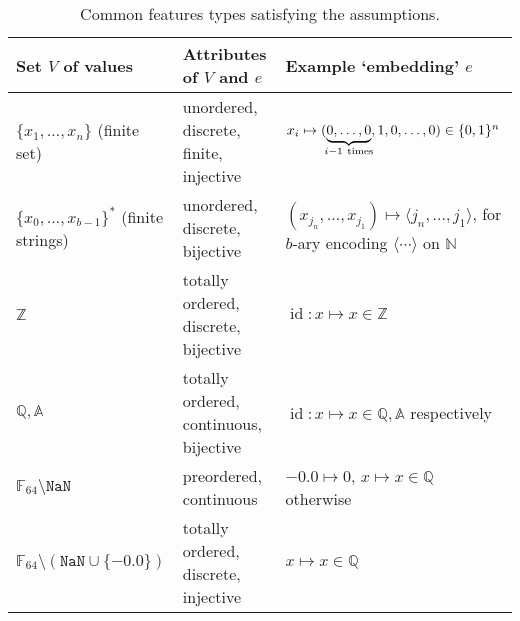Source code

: \documentclass[a4paper,parskip=half]{article} %
\newcommand*\id{\operatorname{id}}
\begin{document}
\begin{table}[h]
\centering\small
\def\arraystretch{1.2}
\begin{tabular}{p{8.8em}|p{16em}|p{15.3em}}
Set $V$ of values & Attributes of $V$ and $e$ & Example `embedding' $e$
\\ \hline\hline
$\{x_1,\ldots,x_n\}$ \newline (finite set)
& unordered, discrete, finite, injective
& $x_i\mapsto(\underbrace{0,\ldots,0}_{\mathclap{i-1~\text{times}}},1,0,\ldots,0)\in\{0,1\}^n$
\\ \hline
$\{x_0,\ldots,x_{b-1}\}^*$ \newline (finite strings)
& \raggedright unordered, discrete, bijective
& %
  $(x_{j_n},\ldots,x_{j_1})\mapsto\langle j_n,\ldots,j_1\rangle$, \newline
  for $b$-ary encoding $\langle\cdots\rangle$ on $\mathbb N$
\\ \hline\hline
$\mathbb Z$
& \raggedright totally ordered, discrete, bijective %
& $\id:x\mapsto x\in\mathbb Z$
\\ \hline
$\mathbb Q,\mathbb A$
& \raggedright totally ordered, continuous, bijective %
& $\id:x\mapsto x\in\mathbb Q,\mathbb A$ respectively %
\\ \hline
$\mathbb F_{64}\setminus\mathtt{NaN}$
& \raggedright preordered, continuous %
& $-0.0\mapsto 0$, $x\mapsto x\in\mathbb Q$ otherwise
\\ \hline
$\mathbb F_{64}\setminus(\mathtt{NaN}\cup\{-0.0\})$
& \raggedright totally ordered, discrete, injective %
& $x\mapsto x\in\mathbb Q$
\end{tabular}
\caption{%
	Common features types satisfying the assumptions.
}
\label{tab:features}
\end{table}
\end{document}
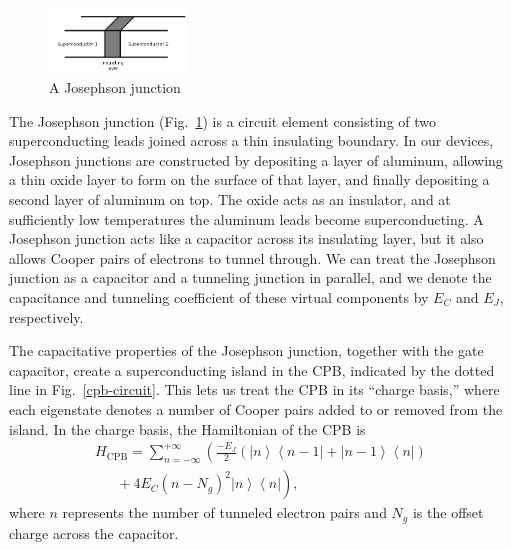 \documentclass[twocolumn]{revtex4}
\newcommand{\bra}[1]{\left< #1 \right|}
\newcommand{\ket}[1]{\left| #1 \right>}
\newcommand{\figwidth}{0.33\textwidth}
\begin{document}
\begin{figure}
  \includegraphics[width=\figwidth]{junction.png}
  \caption{ A Josephson junction }
  \label{junction}
\end{figure}

The Josephson junction (Fig.~\ref{junction}) is a circuit element
consisting of two superconducting leads joined across a thin
insulating boundary. In our devices, Josephson junctions are
constructed by depositing a layer of aluminum, allowing a thin oxide
layer to form on the surface of that layer, and finally depositing a
second layer of aluminum on top. The oxide acts as an insulator, and
at sufficiently low temperatures the aluminum leads become
superconducting. A Josephson junction acts like a capacitor across its
insulating layer, but it also allows Cooper pairs of electrons to
tunnel through. We can treat the Josephson junction as a capacitor and
a tunneling junction in parallel, and we denote the capacitance and
tunneling coefficient of these virtual components by $E_C$ and $E_J$,
respectively.

The capacitative properties of the Josephson junction, together with
the gate capacitor, create a superconducting island in the CPB,
indicated by the dotted line in Fig.~\ref{cpb-circuit}. This lets us
treat the CPB in its ``charge basis,'' where each eigenstate denotes a
number of Cooper pairs added to or removed from the island. In the
charge basis, the Hamiltonian of the CPB is
\begin{multline}
\label{cpb-H}
  H_{\text{CPB}} = \sum_{n=-\infty}^{+\infty} \left(\frac{-E_J}{2}\left(
      \ket{n}\bra{n-1} + \ket{n-1}\bra{n} \right)\right. \\
  \left.\phantom{\frac{-E_J}{2}} + 4E_C(n-N_g)^2\ket{n}\bra{n}\right),
\end{multline}
where $n$ represents the number of tunneled electron pairs and $N_g$
is the offset charge across the capacitor.
\end{document}
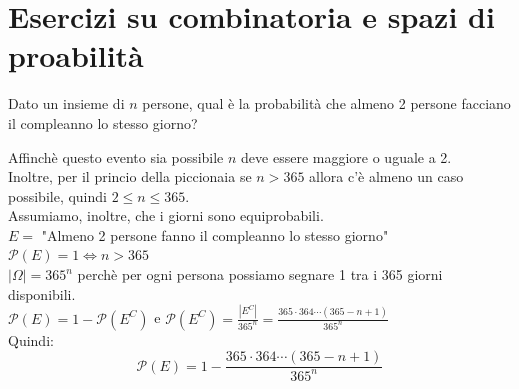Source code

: \documentclass[12pt]{report}
\newcounter{exercise}
\begin{document}
	\section{Esercizi su combinatoria e spazi di proabilità}
	\begin{exercise}{}{}
		\begin{assignment}{}{}
			Dato un insieme di $n$ persone, qual è la probabilità che almeno 2 persone facciano il compleanno lo stesso giorno?
		\end{assignment}
		Affinchè questo evento sia possibile $n$ deve essere maggiore o uguale a 2. \\
		Inoltre, per il princio della piccionaia se $n > 365$ allora c'è almeno un caso possibile, quindi $2 \leq n \leq 365$. \\
		Assumiamo, inoltre, che i giorni sono equiprobabili. \\
		$E =$ "Almeno 2 persone fanno il compleanno lo stesso giorno" \\
		$\mathcal{P}(E) = 1 \iff n > 365$ \\
		$|\Omega| = 365^n$ perchè per ogni persona possiamo segnare 1 tra i 365 giorni disponibili. \\
		$\mathcal{P}(E) = 1 - \mathcal{P}(E^C)$ e $\mathcal{P}(E^C) = \frac{|E^C|}{365^n} = \frac{365 \cdot 364 \cdots (365 - n + 1)}{365^n}$ \\
		Quindi:
		\[
		\mathcal{P}(E) = 1 - \frac{365 \cdot 364 \cdots (365 - n + 1)}{365^n}
		\]
	\end{exercise}
\end{document}
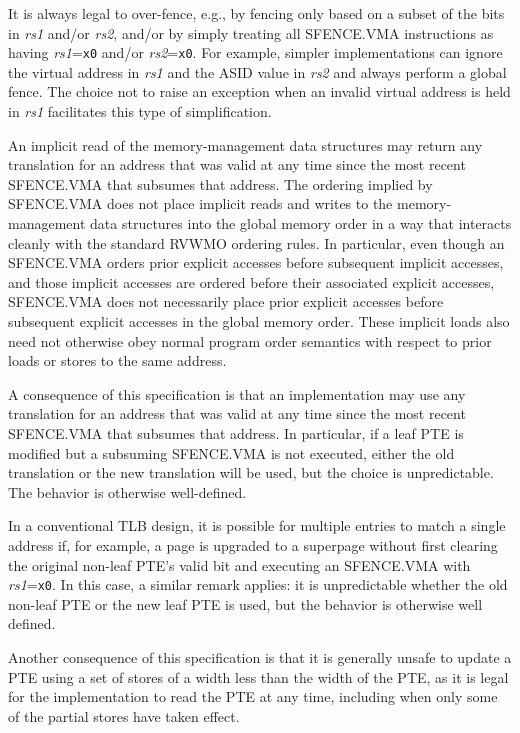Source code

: \begin{commentary}
It is always legal to over-fence, e.g., by fencing only based on a subset
of the bits in {\em rs1} and/or {\em rs2}, and/or by simply treating all
SFENCE.VMA instructions as having {\em rs1}={\tt x0} and/or
{\em rs2}={\tt x0}.  For example, simpler implementations can ignore the
virtual address in {\em rs1} and the ASID value in {\em rs2} and always perform
a global fence.  The choice not to raise an exception when an invalid virtual
address is held in {\em rs1} facilitates this type of simplification.
\end{commentary}

An implicit read of the memory-management data structures may return any
translation for an address that was valid at
any time since the most recent SFENCE.VMA that subsumes that address.  The
ordering implied by SFENCE.VMA does not place implicit reads and writes to the
memory-management data structures into the global memory order in a way that
interacts cleanly with the standard RVWMO ordering rules.  In particular, even
though an SFENCE.VMA orders prior explicit accesses before subsequent implicit
accesses, and those implicit accesses are ordered before their associated
explicit accesses, SFENCE.VMA does not necessarily place prior explicit
accesses before subsequent explicit accesses in the global memory order.  These
implicit loads also need not otherwise obey normal program order semantics with
respect to prior loads or stores to the same address.

\begin{commentary}
A consequence of this specification is that an implementation may use any
translation for an address that was valid at any time since the most recent
SFENCE.VMA that subsumes that address.
In particular, if a leaf PTE is modified but a subsuming SFENCE.VMA is not
executed, either the old translation or the new translation will be used, but
the choice is unpredictable.
The behavior is otherwise well-defined.

In a conventional TLB design, it is possible for multiple entries to match a
single address if, for example, a page is upgraded to a superpage without first
clearing the original non-leaf PTE's valid bit and executing an SFENCE.VMA with
{\em rs1}={\tt x0}.
In this case, a similar remark applies: it is unpredictable whether the old
non-leaf PTE or the new leaf PTE is used, but the behavior is otherwise well
defined.

Another consequence of this specification is that it is generally unsafe to
update a PTE using a set of stores of a width less than the width of the PTE,
as it is legal for the implementation to read the PTE at any time, including
when only some of the partial stores have taken effect.
\end{commentary}

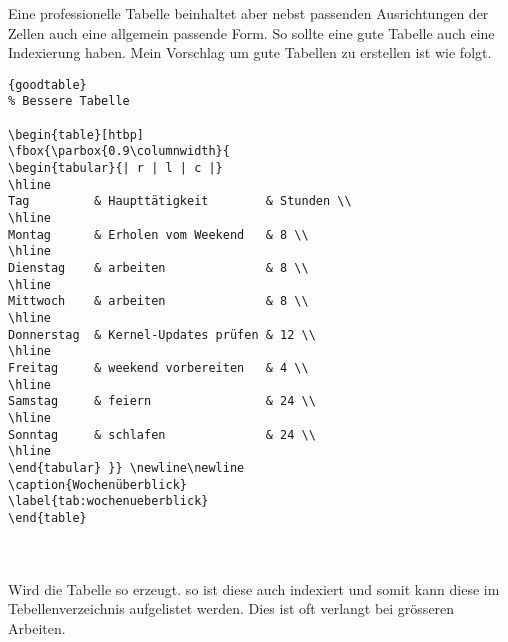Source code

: \noindent
Eine professionelle Tabelle beinhaltet aber nebst passenden
Ausrichtungen der Zellen auch eine allgemein passende Form.
So sollte eine gute Tabelle auch eine Indexierung haben.
Mein Vorschlag um gute Tabellen zu erstellen ist wie folgt.

\begin{center}
\begin{lstlisting}[caption=Bessere Tebelle]{goodtable}
% Bessere Tabelle

\begin{table}[htbp]
\fbox{\parbox{0.9\columnwidth}{
\begin{tabular}{| r | l | c |}
\hline
Tag         & Haupttätigkeit        & Stunden \\
\hline
Montag      & Erholen vom Weekend   & 8 \\
\hline
Dienstag    & arbeiten              & 8 \\
\hline
Mittwoch    & arbeiten              & 8 \\
\hline
Donnerstag  & Kernel-Updates prüfen & 12 \\
\hline
Freitag     & weekend vorbereiten   & 4 \\
\hline
Samstag     & feiern                & 24 \\
\hline
Sonntag     & schlafen              & 24 \\
\hline
\end{tabular} }} \newline\newline
\caption{Wochenüberblick}
\label{tab:wochenueberblick}
\end{table}
\end{lstlisting}
\end{center}


\begin{table}[htbp]
\centering
{} \newline\newline
\caption{Wochenüberblick}
\label{tab:wochenueberblick}
\end{table}\\\\

\noindent
Wird die Tabelle so erzeugt. so ist diese auch indexiert
und somit kann diese im Tebellenverzeichnis aufgelistet
werden. Dies ist oft verlangt bei grösseren Arbeiten.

==========

- _ABOUT THIS EXERCISE_: Retype only the lines that run from the first line of the entries above to the line containing "for $b$-ary encoding", both included. Do not carry over any pictures.

- _YOUR SOLUTION_:
Source code

: \documentclass[a4paper,parskip=half]{article} %
\newcommand*\id{\operatorname{id}}
\begin{document}
\begin{table}[h]
\centering\small
\def\arraystretch{1.2}
\begin{tabular}{p{8.8em}|p{16em}|p{15.3em}}
Set $V$ of values & Attributes of $V$ and $e$ & Example `embedding' $e$
\\ \hline\hline
$\{x_1,\ldots,x_n\}$ \newline (finite set)
& unordered, discrete, finite, injective
& $x_i\mapsto(\underbrace{0,\ldots,0}_{\mathclap{i-1~\text{times}}},1,0,\ldots,0)\in\{0,1\}^n$
\\ \hline
$\{x_0,\ldots,x_{b-1}\}^*$ \newline (finite strings)
& \raggedright unordered, discrete, bijective
& %
  $(x_{j_n},\ldots,x_{j_1})\mapsto\langle j_n,\ldots,j_1\rangle$, \newline
  for $b$-ary encoding $\langle\cdots\rangle$ on $\mathbb N$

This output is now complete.